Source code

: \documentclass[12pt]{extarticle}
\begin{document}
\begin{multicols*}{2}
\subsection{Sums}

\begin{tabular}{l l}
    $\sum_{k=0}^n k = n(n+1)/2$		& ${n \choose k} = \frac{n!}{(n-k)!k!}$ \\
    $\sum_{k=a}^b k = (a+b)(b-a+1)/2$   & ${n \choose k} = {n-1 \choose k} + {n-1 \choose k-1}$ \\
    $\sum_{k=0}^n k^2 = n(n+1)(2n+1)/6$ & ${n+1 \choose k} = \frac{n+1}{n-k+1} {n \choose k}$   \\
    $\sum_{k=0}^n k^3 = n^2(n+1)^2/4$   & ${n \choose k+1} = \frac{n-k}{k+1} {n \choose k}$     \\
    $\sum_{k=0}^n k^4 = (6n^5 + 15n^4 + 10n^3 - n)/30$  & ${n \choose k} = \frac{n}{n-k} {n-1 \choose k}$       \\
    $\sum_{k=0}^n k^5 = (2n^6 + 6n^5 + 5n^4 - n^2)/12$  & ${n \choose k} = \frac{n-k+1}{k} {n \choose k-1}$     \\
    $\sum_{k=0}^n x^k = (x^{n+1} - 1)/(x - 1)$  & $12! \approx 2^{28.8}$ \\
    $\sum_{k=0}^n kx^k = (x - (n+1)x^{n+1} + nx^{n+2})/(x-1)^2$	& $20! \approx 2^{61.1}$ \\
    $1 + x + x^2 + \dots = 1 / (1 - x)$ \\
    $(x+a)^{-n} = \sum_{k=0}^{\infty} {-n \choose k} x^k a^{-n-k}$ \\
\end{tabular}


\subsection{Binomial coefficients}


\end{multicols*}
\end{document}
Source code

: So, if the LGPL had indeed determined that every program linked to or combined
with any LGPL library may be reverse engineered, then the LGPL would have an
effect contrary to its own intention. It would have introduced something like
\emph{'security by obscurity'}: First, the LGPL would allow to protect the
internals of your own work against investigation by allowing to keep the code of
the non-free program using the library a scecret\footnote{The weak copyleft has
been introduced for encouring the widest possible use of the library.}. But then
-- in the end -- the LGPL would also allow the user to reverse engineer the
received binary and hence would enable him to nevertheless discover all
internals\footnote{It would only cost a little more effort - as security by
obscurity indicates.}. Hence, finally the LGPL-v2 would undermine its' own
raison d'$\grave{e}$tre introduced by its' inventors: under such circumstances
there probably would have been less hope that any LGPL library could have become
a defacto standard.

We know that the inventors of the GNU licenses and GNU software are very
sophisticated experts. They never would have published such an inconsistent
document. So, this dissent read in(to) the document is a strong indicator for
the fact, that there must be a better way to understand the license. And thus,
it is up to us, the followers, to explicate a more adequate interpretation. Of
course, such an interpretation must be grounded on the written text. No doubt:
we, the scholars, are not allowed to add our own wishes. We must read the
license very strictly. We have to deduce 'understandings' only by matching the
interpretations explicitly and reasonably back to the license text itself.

——

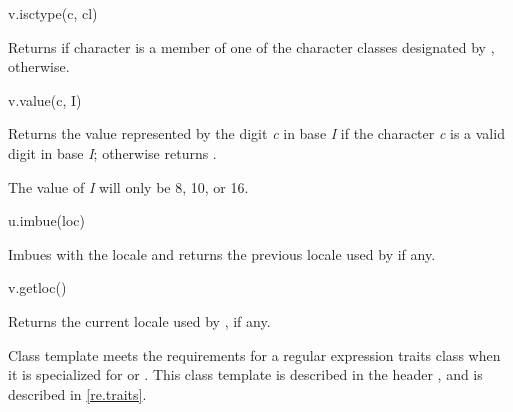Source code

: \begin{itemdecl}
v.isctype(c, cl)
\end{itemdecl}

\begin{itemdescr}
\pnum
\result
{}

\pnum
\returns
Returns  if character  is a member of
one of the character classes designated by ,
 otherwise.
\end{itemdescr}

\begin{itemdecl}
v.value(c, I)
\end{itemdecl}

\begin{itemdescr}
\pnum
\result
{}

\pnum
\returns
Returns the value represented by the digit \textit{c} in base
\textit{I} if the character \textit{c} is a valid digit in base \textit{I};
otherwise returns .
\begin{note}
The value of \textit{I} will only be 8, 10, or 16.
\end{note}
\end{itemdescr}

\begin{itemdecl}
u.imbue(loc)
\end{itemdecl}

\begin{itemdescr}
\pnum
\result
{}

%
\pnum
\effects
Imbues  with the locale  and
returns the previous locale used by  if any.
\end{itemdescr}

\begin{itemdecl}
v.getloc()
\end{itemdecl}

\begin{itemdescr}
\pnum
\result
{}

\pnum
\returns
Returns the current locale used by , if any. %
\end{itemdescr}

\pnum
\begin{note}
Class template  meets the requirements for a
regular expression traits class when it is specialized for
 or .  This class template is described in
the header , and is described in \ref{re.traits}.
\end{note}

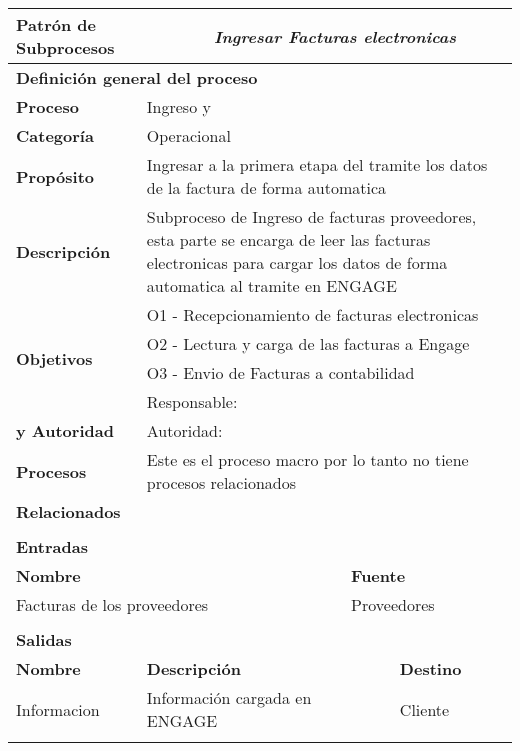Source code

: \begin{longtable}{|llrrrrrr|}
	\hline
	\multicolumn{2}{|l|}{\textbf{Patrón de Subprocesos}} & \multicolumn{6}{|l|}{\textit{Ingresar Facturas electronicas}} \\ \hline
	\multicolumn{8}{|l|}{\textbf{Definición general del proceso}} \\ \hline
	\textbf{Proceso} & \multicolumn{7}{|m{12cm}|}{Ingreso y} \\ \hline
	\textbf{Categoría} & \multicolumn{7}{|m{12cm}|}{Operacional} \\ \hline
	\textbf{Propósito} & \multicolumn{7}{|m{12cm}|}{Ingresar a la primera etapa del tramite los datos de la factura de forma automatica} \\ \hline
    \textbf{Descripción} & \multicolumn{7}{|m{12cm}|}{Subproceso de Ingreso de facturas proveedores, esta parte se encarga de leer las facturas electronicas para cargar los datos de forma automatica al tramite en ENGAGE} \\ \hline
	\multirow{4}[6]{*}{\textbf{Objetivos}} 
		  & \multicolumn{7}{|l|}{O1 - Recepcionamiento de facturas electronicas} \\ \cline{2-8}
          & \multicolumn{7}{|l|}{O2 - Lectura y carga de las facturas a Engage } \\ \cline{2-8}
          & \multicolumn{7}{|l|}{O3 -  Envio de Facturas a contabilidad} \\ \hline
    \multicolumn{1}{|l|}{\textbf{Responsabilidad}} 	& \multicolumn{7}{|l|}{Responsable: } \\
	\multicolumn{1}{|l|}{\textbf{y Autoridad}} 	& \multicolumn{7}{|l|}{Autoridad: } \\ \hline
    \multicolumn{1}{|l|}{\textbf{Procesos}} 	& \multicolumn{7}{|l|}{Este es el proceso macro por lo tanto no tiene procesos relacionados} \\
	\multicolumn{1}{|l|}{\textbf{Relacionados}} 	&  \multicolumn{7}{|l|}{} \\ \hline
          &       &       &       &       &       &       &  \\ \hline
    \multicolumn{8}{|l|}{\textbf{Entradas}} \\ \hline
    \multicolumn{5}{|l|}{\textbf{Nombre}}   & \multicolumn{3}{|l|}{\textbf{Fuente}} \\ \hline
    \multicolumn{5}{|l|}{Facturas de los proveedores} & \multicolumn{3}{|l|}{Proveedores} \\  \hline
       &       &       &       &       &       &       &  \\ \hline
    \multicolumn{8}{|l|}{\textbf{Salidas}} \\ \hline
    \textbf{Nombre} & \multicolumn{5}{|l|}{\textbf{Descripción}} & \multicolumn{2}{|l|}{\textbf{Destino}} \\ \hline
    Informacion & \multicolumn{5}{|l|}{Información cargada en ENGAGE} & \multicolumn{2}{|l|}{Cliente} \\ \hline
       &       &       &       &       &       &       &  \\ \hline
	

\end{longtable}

——

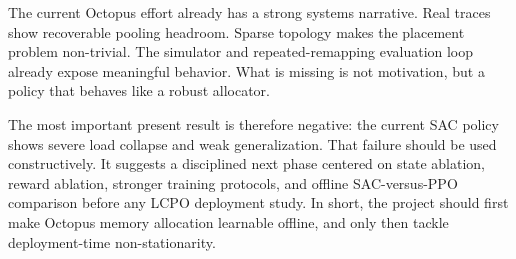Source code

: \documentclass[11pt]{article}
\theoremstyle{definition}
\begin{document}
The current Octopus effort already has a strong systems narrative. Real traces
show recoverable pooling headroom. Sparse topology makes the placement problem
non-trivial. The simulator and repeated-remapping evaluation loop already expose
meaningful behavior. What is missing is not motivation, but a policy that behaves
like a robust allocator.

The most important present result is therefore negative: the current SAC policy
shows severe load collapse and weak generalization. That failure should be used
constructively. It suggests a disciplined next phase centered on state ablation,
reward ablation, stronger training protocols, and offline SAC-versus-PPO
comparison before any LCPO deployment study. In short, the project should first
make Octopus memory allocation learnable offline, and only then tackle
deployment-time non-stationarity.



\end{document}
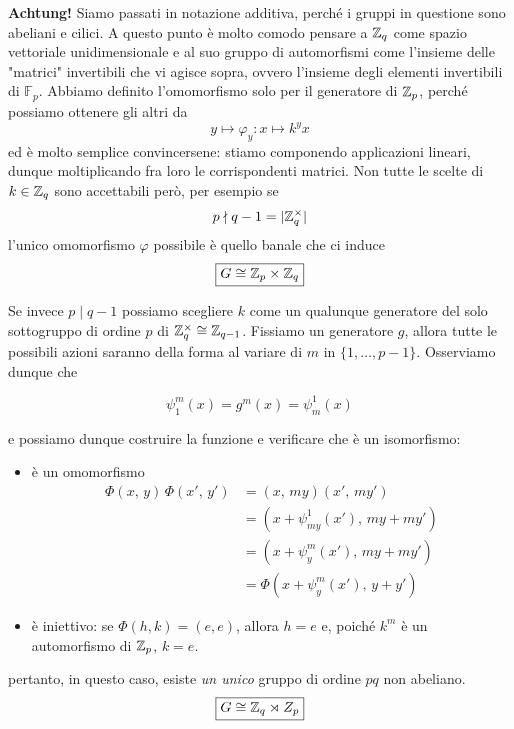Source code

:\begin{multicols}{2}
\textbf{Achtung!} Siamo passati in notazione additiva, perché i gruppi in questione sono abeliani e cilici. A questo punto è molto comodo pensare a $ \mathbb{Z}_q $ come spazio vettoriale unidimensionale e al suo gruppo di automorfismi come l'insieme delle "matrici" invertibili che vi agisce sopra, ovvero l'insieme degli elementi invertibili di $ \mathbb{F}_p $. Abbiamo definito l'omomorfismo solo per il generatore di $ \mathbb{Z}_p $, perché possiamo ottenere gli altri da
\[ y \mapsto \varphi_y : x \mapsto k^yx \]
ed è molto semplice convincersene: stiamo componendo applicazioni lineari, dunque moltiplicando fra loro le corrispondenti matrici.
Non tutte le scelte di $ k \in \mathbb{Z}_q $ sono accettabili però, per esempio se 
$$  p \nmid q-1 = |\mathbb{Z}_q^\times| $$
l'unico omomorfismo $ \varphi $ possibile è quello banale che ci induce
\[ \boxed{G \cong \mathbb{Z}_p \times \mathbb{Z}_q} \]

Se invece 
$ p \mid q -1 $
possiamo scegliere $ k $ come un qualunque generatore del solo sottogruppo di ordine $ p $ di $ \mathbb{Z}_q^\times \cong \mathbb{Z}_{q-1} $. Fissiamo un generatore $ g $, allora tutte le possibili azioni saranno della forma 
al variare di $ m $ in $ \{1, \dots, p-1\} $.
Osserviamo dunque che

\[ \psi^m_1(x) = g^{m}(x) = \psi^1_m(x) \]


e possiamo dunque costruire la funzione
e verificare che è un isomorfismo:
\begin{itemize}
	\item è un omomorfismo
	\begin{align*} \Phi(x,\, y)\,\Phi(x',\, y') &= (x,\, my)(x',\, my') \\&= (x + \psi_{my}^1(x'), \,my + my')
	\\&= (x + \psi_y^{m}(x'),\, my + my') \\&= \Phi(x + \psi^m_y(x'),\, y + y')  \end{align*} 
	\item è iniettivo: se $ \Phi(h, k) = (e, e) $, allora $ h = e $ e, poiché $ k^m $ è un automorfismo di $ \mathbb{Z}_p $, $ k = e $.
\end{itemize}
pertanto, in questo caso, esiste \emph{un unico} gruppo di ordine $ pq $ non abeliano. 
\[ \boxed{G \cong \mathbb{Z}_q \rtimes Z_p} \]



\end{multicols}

——

• [WHAT IS NEEDED]:
Nothing but the lines with "digit" should be returned, copied from the entries above.

• [WRITTEN REPLY]:
Returns the value represented by the digit \textit{c} in base
\textit{I} if the character \textit{c} is a valid digit in base \textit{I};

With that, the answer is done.